III. Social and Economic Development
Outstanding characteristics of the period. The epoch of foreign expansion which we are considering was marked by a complete revolution in the social and economic life of Rome and Italy. It witnessed the spread of the slave plantations, the decline of the free Italian peasantry, the growth of the city mob of Rome, the great increase in the power of the commercial and capitalist class, and the introduction of a new standard of living among the well-to-do.

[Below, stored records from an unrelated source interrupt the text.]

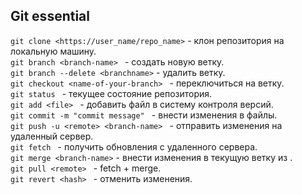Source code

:## Git essential  

```git clone <https://user_name/repo_name>``` - клон репозитория на локальную машину.  
```git branch <branch-name> ``` - создать новую ветку.  
```git branch --delete <branchname>``` - удалить ветку.  
```git checkout <name-of-your-branch> ``` - переключиться на ветку.  
```git status ``` - текущее состояние репозитория.  
```git add <file> ``` - добавить файл в систему контроля версий.  
```git commit -m "commit message" ``` - внести изменения в файлы.  
```git push -u <remote> <branch-name> ``` - отправить изменения на удаленный сервер.  
```git fetch ``` - получить обновления с удаленного сервера.  
```git merge <branch-name>``` - внести изменения в текущую ветку из <branch-name>.  
```git pull <remote> ``` - fetch + merge.  
```git revert <hash> ``` - отменить изменения.  

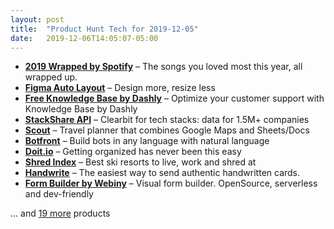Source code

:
 ```yaml
---
layout: post
title:  "Product Hunt Tech for 2019-12-05"
date:   2019-12-06T14:05:07-05:00
---
```


* **[2019 Wrapped by Spotify](https://www.producthunt.com/posts/2019-wrapped-by-spotify?utm_campaign=producthunt-api&utm_medium=api&utm_source=Application%3A+Daily+Digest+RSS+%28ID%3A+3202%29)** – The songs you loved most this year, all wrapped up.
* **[Figma Auto Layout](https://www.producthunt.com/posts/figma-auto-layout?utm_campaign=producthunt-api&utm_medium=api&utm_source=Application%3A+Daily+Digest+RSS+%28ID%3A+3202%29)** – Design more, resize less
* **[Free Knowledge Base by Dashly](https://www.producthunt.com/posts/free-knowledge-base-by-dashly?utm_campaign=producthunt-api&utm_medium=api&utm_source=Application%3A+Daily+Digest+RSS+%28ID%3A+3202%29)** – Optimize your customer support with Knowledge Base by Dashly
* **[StackShare API](https://www.producthunt.com/posts/stackshare-api?utm_campaign=producthunt-api&utm_medium=api&utm_source=Application%3A+Daily+Digest+RSS+%28ID%3A+3202%29)** – Clearbit for tech stacks: data for 1.5M+ companies
* **[Scout](https://www.producthunt.com/posts/scout-12059241-2c47-4c27-96dd-47095d15cd94?utm_campaign=producthunt-api&utm_medium=api&utm_source=Application%3A+Daily+Digest+RSS+%28ID%3A+3202%29)** – Travel planner that combines Google Maps and Sheets/Docs
* **[Botfront](https://www.producthunt.com/posts/botfront?utm_campaign=producthunt-api&utm_medium=api&utm_source=Application%3A+Daily+Digest+RSS+%28ID%3A+3202%29)** – Build bots in any language with natural language
* **[Doit.io](https://www.producthunt.com/posts/doit-io?utm_campaign=producthunt-api&utm_medium=api&utm_source=Application%3A+Daily+Digest+RSS+%28ID%3A+3202%29)** – Getting organized has never been this easy
* **[Shred Index](https://www.producthunt.com/posts/shred-index?utm_campaign=producthunt-api&utm_medium=api&utm_source=Application%3A+Daily+Digest+RSS+%28ID%3A+3202%29)** – Best ski resorts to live, work and shred at
* **[Handwrite](https://www.producthunt.com/posts/handwrite?utm_campaign=producthunt-api&utm_medium=api&utm_source=Application%3A+Daily+Digest+RSS+%28ID%3A+3202%29)** – The easiest way to send authentic handwritten cards.
* **[Form Builder by Webiny](https://www.producthunt.com/posts/form-builder-by-webiny?utm_campaign=producthunt-api&utm_medium=api&utm_source=Application%3A+Daily+Digest+RSS+%28ID%3A+3202%29)** – Visual form builder. OpenSource, serverless and dev-friendly

… and [19 more](https://www.producthunt.com/tech) products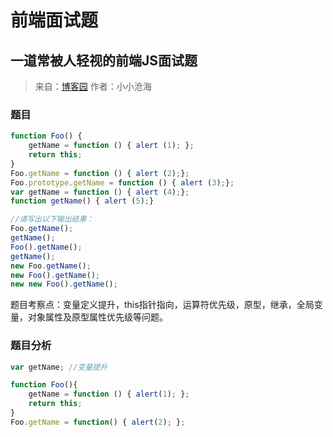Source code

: # 前端面试题

## 一道常被人轻视的前端JS面试题

> 来自：[博客园](http://www.cnblogs.com/xxcanghai/p/5189353.html)
> 作者：小小沧海

### 题目

```javascript
function Foo() {
    getName = function () { alert (1); };
    return this;
}
Foo.getName = function () { alert (2);};
Foo.prototype.getName = function () { alert (3);};
var getName = function () { alert (4);};
function getName() { alert (5);}

//请写出以下输出结果：
Foo.getName();
getName();
Foo().getName();
getName();
new Foo.getName();
new Foo().getName();
new new Foo().getName();
```

题目考察点：变量定义提升，this指针指向，运算符优先级，原型，继承，全局变量，对象属性及原型属性优先级等问题。

### 题目分析

```javascript
var getName; //变量提升

function Foo(){
    getName = function () { alert(1); };
    return this;
}
Foo.getName = function() { alert(2); };




```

The slave plantations. The introduction of the plantation system, that is, of the cultivation of large estates (latifundia) by slave [pg 115]labor, was the result of several causes: the Roman system of administering the public domain, the devastation of the rural districts of South Italy in the Hannibalic War, the abundant supply of cheap slaves taken as prisoners of war, and the inability of the small proprietors to maintain themselves in the face of the demands of military service abroad and the competition of imported grain as well as that of the latifundia themselves.

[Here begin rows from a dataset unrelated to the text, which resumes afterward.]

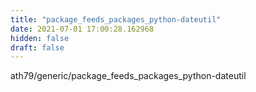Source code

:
 ```yaml
---
title: "package_feeds_packages_python-dateutil"
date: 2021-07-01 17:00:28.162968
hidden: false
draft: false
---
```


ath79/generic/package_feeds_packages_python-dateutil

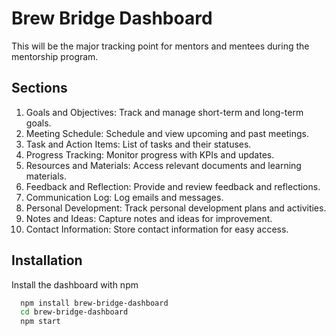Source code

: 
# Brew Bridge Dashboard

This will be the major tracking point for mentors and mentees during the mentorship program. 

## Sections

1. Goals and Objectives: Track and manage short-term and long-term goals.
2. Meeting Schedule: Schedule and view upcoming and past meetings.
3. Task and Action Items: List of tasks and their statuses.
4. Progress Tracking: Monitor progress with KPIs and updates.
5. Resources and Materials: Access relevant documents and learning materials.
6. Feedback and Reflection: Provide and review feedback and reflections.
7. Communication Log: Log emails and messages.
8. Personal Development: Track personal development plans and activities.
9. Notes and Ideas: Capture notes and ideas for improvement.
10. Contact Information: Store contact information for easy access.

## Installation

Install the dashboard with npm

```bash
  npm install brew-bridge-dashboard
  cd brew-bridge-dashboard
  npm start
```
    
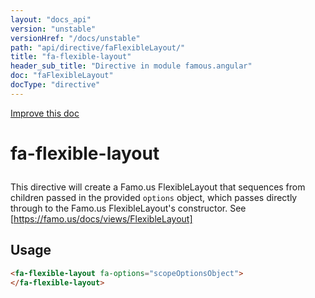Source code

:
 ```yaml
---
layout: "docs_api"
version: "unstable"
versionHref: "/docs/unstable"
path: "api/directive/faFlexibleLayout/"
title: "fa-flexible-layout"
header_sub_title: "Directive in module famous.angular"
doc: "faFlexibleLayout"
docType: "directive"
---
```


<div class="improve-docs">
  <a href='https://github.com/Famous/famous-angular/edit/master/src/scripts/directives/fa-flexible-layout.js#L1'>
    Improve this doc
  </a>
</div>





<h1 class="api-title">

  fa-flexible-layout



</h1>





This directive will create a Famo.us FlexibleLayout that
sequences from children passed in the provided `options` object,
which passes directly through to the Famo.us FlexibleLayout's
constructor. See [https://famo.us/docs/views/FlexibleLayout]






  
<h2 id="usage">Usage</h2>
  
```html
<fa-flexible-layout fa-options="scopeOptionsObject">
</fa-flexible-layout>
```
  
  

  





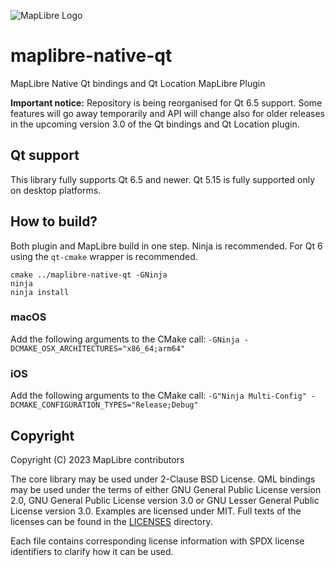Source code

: ![MapLibre Logo](https://maplibre.org/img/maplibre-logo-big.svg)

# maplibre-native-qt

MapLibre Native Qt bindings and Qt Location MapLibre Plugin

**Important notice:** Repository is being reorganised for Qt 6.5 support.
Some features will go away temporarily and API will change also for older
releases in the upcoming version 3.0 of the Qt bindings and Qt Location plugin.

## Qt support

This library fully supports Qt 6.5 and newer.
Qt 5.15 is fully supported only on desktop platforms.

## How to build?

Both plugin and MapLibre build in one step. Ninja is recommended.
For Qt 6 using the `qt-cmake` wrapper is recommended.

```shell
cmake ../maplibre-native-qt -GNinja
ninja
ninja install
```

### macOS

Add the following arguments to the CMake call:
`-GNinja -DCMAKE_OSX_ARCHITECTURES="x86_64;arm64"`

### iOS

Add the following arguments to the CMake call:
`-G"Ninja Multi-Config" -DCMAKE_CONFIGURATION_TYPES="Release;Debug"`

## Copyright

Copyright (C) 2023 MapLibre contributors

The core library may be used under 2-Clause BSD License.
QML bindings may be used under the terms of either GNU General Public License version 2.0,
GNU General Public License version 3.0 or GNU Lesser General Public License version 3.0.
Examples are licensed under MIT.
Full texts of the licenses can be found in the [LICENSES](LICENSES) directory.

Each file contains corresponding license information with SPDX license identifiers
to clarify how it can be used.
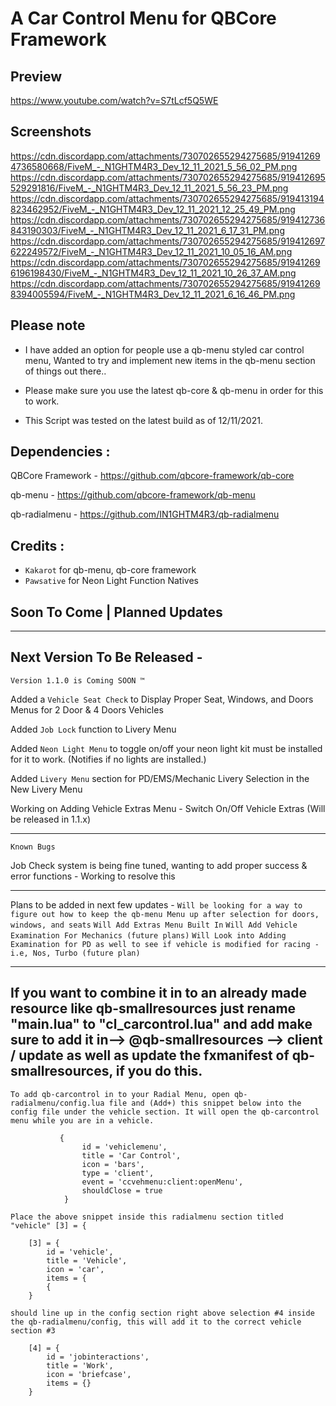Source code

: # A Car Control Menu for QBCore Framework

## Preview
https://www.youtube.com/watch?v=S7tLcf5Q5WE


## Screenshots
https://cdn.discordapp.com/attachments/730702655294275685/919412694736580668/FiveM_-_N1GHTM4R3_Dev_12_11_2021_5_56_02_PM.png
https://cdn.discordapp.com/attachments/730702655294275685/919412695529291816/FiveM_-_N1GHTM4R3_Dev_12_11_2021_5_56_23_PM.png
https://cdn.discordapp.com/attachments/730702655294275685/919413194823462952/FiveM_-_N1GHTM4R3_Dev_12_11_2021_12_25_49_PM.png
https://cdn.discordapp.com/attachments/730702655294275685/919412736843190303/FiveM_-_N1GHTM4R3_Dev_12_11_2021_6_17_31_PM.png
https://cdn.discordapp.com/attachments/730702655294275685/919412697622249572/FiveM_-_N1GHTM4R3_Dev_12_11_2021_10_05_16_AM.png
https://cdn.discordapp.com/attachments/730702655294275685/919412696196198430/FiveM_-_N1GHTM4R3_Dev_12_11_2021_10_26_37_AM.png
https://cdn.discordapp.com/attachments/730702655294275685/919412698394005594/FiveM_-_N1GHTM4R3_Dev_12_11_2021_6_16_46_PM.png


## Please note

- I have added an option for people use a qb-menu styled car control menu, Wanted to try and implement new items in the qb-menu section of things out there..

- Please make sure you use the latest qb-core & qb-menu in order for this to work.

- This Script was tested on the latest build as of 12/11/2021.


## Dependencies :

QBCore Framework - https://github.com/qbcore-framework/qb-core

qb-menu - https://github.com/qbcore-framework/qb-menu 

qb-radialmenu - https://github.com/IN1GHTM4R3/qb-radialmenu


## Credits : 

- `Kakarot` for qb-menu, qb-core framework
- `Pawsative` for Neon Light Function Natives

## Soon To Come | Planned Updates

-----------------------------------------------------------------------------------------------------------------

## Next Version To Be Released - 

`Version 1.1.0 is Coming SOON ™️`

Added a `Vehicle Seat Check` to Display Proper Seat, Windows, and Doors Menus for 2 Door & 4 Doors Vehicles

Added `Job Lock` function to Livery Menu 

Added `Neon Light Menu` to toggle on/off your neon light kit must be installed for it to work. (Notifies if no lights are installed.)

Added `Livery Menu` section for PD/EMS/Mechanic Livery Selection in the New Livery Menu

Working on Adding Vehicle Extras Menu - Switch On/Off Vehicle Extras (Will be released in 1.1.x)

-----------------------------------------------------------------------------------------------------------------

`Known Bugs`

Job Check system is being fine tuned, wanting to add proper success & error functions - Working to resolve this

-----------------------------------------------------------------------------------------------------------------

Plans to be added in next few updates - 
`Will be looking for a way to figure out how to keep the qb-menu Menu up after selection for doors, windows, and seats`
`Will Add Extras Menu Built In`
`Will Add Vehicle Examination For Mechanics (future plans)`
`Will Look into Adding Examination for PD as well to see if vehicle is modified for racing - i.e, Nos, Turbo (future plan)`

-----------------------------------------------------------------------------------------------------------------

## If you want to combine it in to an already made resource like qb-smallresources just rename "main.lua" to "cl_carcontrol.lua" and add make sure to add it in--> @qb-smallresources --> client / update as well as update the fxmanifest of qb-smallresources, if you do this.

`To add qb-carcontrol in to your Radial Menu, open qb-radialmenu/config.lua file and (Add+) this snippet below into the config file under the vehicle section. It will open the qb-carcontrol menu while you are in a vehicle. `

```
       	   {
                id = 'vehiclemenu',
                title = 'Car Control',
                icon = 'bars',
                type = 'client',
                event = 'ccvehmenu:client:openMenu',
                shouldClose = true
            }
```
`Place the above snippet inside this radialmenu section titled "vehicle" [3] = {`

``` 
    [3] = {
        id = 'vehicle',
        title = 'Vehicle',
        icon = 'car',
        items = {
        {
    }
``` 
            
`should line up in the config section right above selection #4 inside the qb-radialmenu/config, this will add it to the correct vehicle section #3`    
            
``` 
    [4] = {
        id = 'jobinteractions',
        title = 'Work',
        icon = 'briefcase',
        items = {}
    }
```
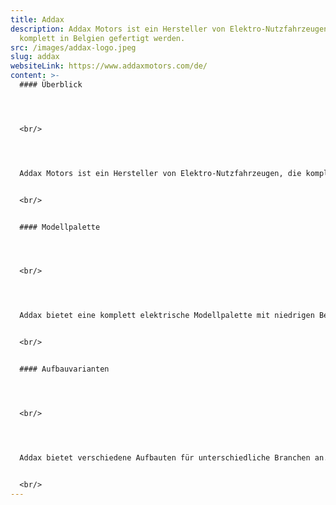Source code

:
 ```yaml
---
title: Addax
description: Addax Motors ist ein Hersteller von Elektro-Nutzfahrzeugen, die
  komplett in Belgien gefertigt werden.
src: /images/addax-logo.jpeg
slug: addax
websiteLink: https://www.addaxmotors.com/de/
content: >-
  #### Überblick 




  <br/>




  Addax Motors ist ein Hersteller von Elektro-Nutzfahrzeugen, die komplett in Belgien gefertigt werden. Die Fahrzeuge werden mit einer hochmodernen 4G-Überwachung ausgestattet, die sich für eine Ferndiagnose der Fahrzeuge eignet. So können Probleme behoben werden, bevor sie Ausfälle verursachen. 


  <br/>


  #### Modellpalette 




  <br/>




  Addax bietet eine komplett elektrische Modellpalette mit niedrigen Betriebskosten für Unternehmen an. Dazu zählen die Modelle MTN, MTX und MT. Diese unterscheiden sich vor allem durch unterschiedliche Fahrgestell-Längen und Reichweiten. Optisch und technisch sind die Fahrzeuge sonst weitestgehend identisch. 


  <br/>


  #### Aufbauvarianten 




  <br/>




  Addax bietet verschiedene Aufbauten für unterschiedliche Branchen an. Das Elektrofahrzeug ist als Kipper-Pritsche, Koffer, Kühlkoffer oder Muldenkipper verfügbar. Ebenso lässt sich die Pritsche auch durch einen Planenaufbau ergänzen. 


  <br/>
---
```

The public domain that was not required for purposes of colonization had always been open for pasturage or cultivation to persons paying a nominal rental to the state. Those who profited most from this system were the wealthier landholders who could occupy and cultivate very considerable areas. This fact explains the senatorial opposition to the division and settlement of the ager Gallicus proposed and carried by the tribune Flaminius in 233 B. C. The dangers of the practice to the smaller proprietors caused the passing of laws, probably late in the third century, which limited the amount of public land to be occupied by any individual and his family. But these laws were disregarded, for the Senate administered the public domain and the senators were the wealthy landholders. After several generations the public lands occupied in this way came to be regarded as private property. The havoc wrought by Hannibal in South Italy, where he destroyed four hundred communities, caused the disappearance of the country population and opened the way for the acquisition of large estates there, and the law which restricted the commercial activities of senators and forbade their engaging in tax collecting or undertaking similar state contracts encouraged them to invest their capital in Italian land and stimulated the growth of their holdings.